Ranking-based classification of heterogeneous information networks

Ming Ji, Jiawei Han, Marina Danilevsky

Research output: Chapter in Book/Report/Conference proceedingConference contribution

Abstract

It has been recently recognized that heterogeneous information networks composed of multiple types of nodes and links are prevalent in the real world. Both classification and ranking of the nodes (or data objects) in such networks are essential for network analysis. However, so far these approaches have generally been performed separately. In this paper, we combine ranking and classification in order to perform more accurate analysis of a heterogeneous information network.
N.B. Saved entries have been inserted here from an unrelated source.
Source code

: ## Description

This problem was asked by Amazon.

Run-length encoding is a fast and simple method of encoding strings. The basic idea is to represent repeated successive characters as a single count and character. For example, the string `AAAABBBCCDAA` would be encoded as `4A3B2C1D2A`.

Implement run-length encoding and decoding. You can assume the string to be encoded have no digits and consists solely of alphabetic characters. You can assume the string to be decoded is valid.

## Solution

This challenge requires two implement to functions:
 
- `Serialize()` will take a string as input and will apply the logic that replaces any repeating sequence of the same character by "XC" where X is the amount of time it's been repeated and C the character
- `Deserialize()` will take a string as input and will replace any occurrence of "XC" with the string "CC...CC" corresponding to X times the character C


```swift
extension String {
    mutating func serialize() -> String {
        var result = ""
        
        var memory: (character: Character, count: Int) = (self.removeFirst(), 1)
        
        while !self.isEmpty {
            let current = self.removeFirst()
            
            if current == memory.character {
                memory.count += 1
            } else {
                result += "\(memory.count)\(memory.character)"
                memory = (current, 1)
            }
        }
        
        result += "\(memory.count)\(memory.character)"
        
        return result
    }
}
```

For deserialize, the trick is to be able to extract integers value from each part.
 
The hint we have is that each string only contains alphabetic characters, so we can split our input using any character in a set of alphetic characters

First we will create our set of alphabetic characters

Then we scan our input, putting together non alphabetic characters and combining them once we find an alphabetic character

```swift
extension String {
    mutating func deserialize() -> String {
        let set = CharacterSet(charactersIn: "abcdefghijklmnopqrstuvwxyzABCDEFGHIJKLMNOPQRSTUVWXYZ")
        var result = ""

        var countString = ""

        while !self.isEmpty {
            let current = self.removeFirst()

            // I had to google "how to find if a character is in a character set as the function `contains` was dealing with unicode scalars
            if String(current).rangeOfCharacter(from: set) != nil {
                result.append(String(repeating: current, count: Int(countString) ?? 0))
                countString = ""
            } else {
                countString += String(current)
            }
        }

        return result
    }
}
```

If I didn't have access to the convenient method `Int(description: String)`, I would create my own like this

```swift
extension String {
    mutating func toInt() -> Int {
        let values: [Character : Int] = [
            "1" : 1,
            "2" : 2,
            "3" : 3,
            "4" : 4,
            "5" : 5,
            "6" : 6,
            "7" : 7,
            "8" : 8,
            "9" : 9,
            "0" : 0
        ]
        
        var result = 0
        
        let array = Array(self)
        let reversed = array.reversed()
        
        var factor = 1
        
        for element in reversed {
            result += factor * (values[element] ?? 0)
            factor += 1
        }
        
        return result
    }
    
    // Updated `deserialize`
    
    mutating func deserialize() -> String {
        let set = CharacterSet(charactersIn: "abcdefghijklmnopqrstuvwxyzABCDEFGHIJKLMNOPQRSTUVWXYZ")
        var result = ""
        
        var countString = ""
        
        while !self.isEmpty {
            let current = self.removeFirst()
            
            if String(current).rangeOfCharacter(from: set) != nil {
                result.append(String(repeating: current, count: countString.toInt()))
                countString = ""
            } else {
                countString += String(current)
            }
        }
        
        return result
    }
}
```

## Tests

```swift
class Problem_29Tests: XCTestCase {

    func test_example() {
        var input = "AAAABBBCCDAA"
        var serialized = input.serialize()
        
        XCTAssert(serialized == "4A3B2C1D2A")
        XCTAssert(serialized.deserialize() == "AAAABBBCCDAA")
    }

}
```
Our intuition is that highly ranked objects within a class should play more important roles in classification. On the other hand, class membership information is important for determining a quality ranking over a dataset. We believe it is therefore beneficial to integrate classification and ranking in a simultaneous, mutually enhancing process, and to this end, propose a novel ranking-based iterative classification framework, called RankClass. Specifically, we build a graph-based ranking model to iteratively compute the ranking distribution of the objects within each class. At each iteration, according to the current ranking results, the graph structure used in the ranking algorithm is adjusted so that the subnetwork corresponding to the specific class is emphasized, while the rest of the network is weakened. As our experiments show, integrating ranking with classification not only generates more accurate classes than the state-of-art classification methods on networked data, but also provides meaningful ranking of objects within each class, serving as a more informative view of the data than traditional classification.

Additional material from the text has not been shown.